One of the primary sponsors, Pender County Republican Chris Millis, calls the standard a transfer of wealth to renewable-energy developers.
Utilities are allowed to charge their customers for complying with the mandate. Residential customers of Duke Energy Carolinas, which serves Charlotte, pay 39 cents a month.
The bill “simply refocuses our state back to the principles of providing reliable power at least cost while considering all methods of energy production,” Millis said by email. “The bill puts renewable and non-renewable energy-producing sources at equal stake and allows our ratepayers to benefit from the mode of production at the lowest responsible cost.”
The bill’s prospects aren’t clear. Similar legislation in 2013 never left committee.
As solar farms rise statewide, developers, installers and suppliers are creating jobs. Support is growing, even among conservative lawmakers, to extend state renewable-energy tax credits due to expire at the end of the year.
The North Carolina Sustainable Energy Association says more than $2.6 billion has been invested in green-energy projects since 2008, with three-quarters of that in rural counties.
The association said the bill signals uncertainty to green-energy investors.
The measure “dramatically disrupts the investment and jobs created that we’ve seen as a result” of the standards, said governmental affairs director Betsy McCorkle. “This bill just sends shock waves to those communities and makes those investors think twice about investing in North Carolina.”

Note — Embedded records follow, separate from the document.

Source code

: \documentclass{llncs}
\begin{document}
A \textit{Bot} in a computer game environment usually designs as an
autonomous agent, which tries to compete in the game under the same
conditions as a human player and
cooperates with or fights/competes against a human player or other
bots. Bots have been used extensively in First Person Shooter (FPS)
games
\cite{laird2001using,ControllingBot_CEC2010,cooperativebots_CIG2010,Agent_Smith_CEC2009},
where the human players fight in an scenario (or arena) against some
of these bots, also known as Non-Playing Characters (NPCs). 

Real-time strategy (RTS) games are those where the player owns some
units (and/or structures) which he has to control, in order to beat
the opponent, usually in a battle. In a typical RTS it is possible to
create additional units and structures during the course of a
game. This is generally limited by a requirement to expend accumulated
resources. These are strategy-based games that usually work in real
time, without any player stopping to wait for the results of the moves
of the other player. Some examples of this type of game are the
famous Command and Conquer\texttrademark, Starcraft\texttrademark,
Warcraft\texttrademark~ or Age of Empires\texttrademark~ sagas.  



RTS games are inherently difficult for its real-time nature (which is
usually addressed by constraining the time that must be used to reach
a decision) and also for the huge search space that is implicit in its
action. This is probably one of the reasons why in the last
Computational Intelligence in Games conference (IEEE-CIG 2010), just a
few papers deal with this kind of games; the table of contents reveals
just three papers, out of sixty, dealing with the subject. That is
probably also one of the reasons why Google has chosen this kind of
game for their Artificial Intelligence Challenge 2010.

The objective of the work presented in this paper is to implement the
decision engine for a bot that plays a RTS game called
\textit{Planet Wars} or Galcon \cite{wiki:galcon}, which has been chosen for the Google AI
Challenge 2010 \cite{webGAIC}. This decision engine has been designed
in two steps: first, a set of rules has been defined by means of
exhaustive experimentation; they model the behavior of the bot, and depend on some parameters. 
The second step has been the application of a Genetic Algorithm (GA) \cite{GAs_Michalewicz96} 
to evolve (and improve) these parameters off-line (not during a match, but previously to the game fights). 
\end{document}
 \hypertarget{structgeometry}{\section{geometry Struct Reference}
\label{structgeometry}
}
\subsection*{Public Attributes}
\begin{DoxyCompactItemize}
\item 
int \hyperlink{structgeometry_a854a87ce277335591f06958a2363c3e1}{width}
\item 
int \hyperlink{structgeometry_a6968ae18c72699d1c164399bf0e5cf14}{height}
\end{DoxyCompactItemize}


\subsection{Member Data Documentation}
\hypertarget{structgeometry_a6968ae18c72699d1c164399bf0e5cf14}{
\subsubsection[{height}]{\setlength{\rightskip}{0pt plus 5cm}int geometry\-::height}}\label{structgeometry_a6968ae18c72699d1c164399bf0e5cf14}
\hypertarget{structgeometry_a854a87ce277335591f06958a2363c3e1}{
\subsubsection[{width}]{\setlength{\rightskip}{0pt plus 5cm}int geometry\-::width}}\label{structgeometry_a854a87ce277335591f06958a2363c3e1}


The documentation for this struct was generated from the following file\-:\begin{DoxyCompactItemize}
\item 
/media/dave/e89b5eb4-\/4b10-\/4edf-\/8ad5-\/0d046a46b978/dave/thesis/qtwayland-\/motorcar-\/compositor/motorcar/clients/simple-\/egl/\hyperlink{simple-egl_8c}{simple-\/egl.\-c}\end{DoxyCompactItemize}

Duke Energy says its focus has been on complying with the mandate. Duke says its expects to use energy efficiency programs and hydroelectric, biomass, wind and solar energy to meet its targets.
Other solar-related issues have also emerged in Raleigh this year, including a Republican-led bill allowing companies other than utilities to sell electricity directly to customers. Duke says those issues should be treated comprehensively instead of individually.
“From our standpoint, it would be better to examine the issues around solar holistically through a collaborative stakeholder process” such as the one that created the green-energy standard, said spokesman Jeff Brooks.
In addition to capping REPS targets at their current levels, the bill lets utilities attain half of that target through energy efficiency measures, up from the 25 percent now allowed.
Another provision alters how green-energy developers are paid by utilities for their electricity, an issue the state Utilities Commission had addressed in December.
The provision would limit renewable energy projects eligible for standard contracts at 100 kilowatts, a level Duke has advocated but that is far smaller than the 5 megawatt limit the Utilities Commission allows.
The bill also calls for a study of distributed generation, such as rooftop solar panels, including the utility purchases of surplus energy called net metering. Duke has said current policies let home solar owners avoid paying their fair share of utility operating costs.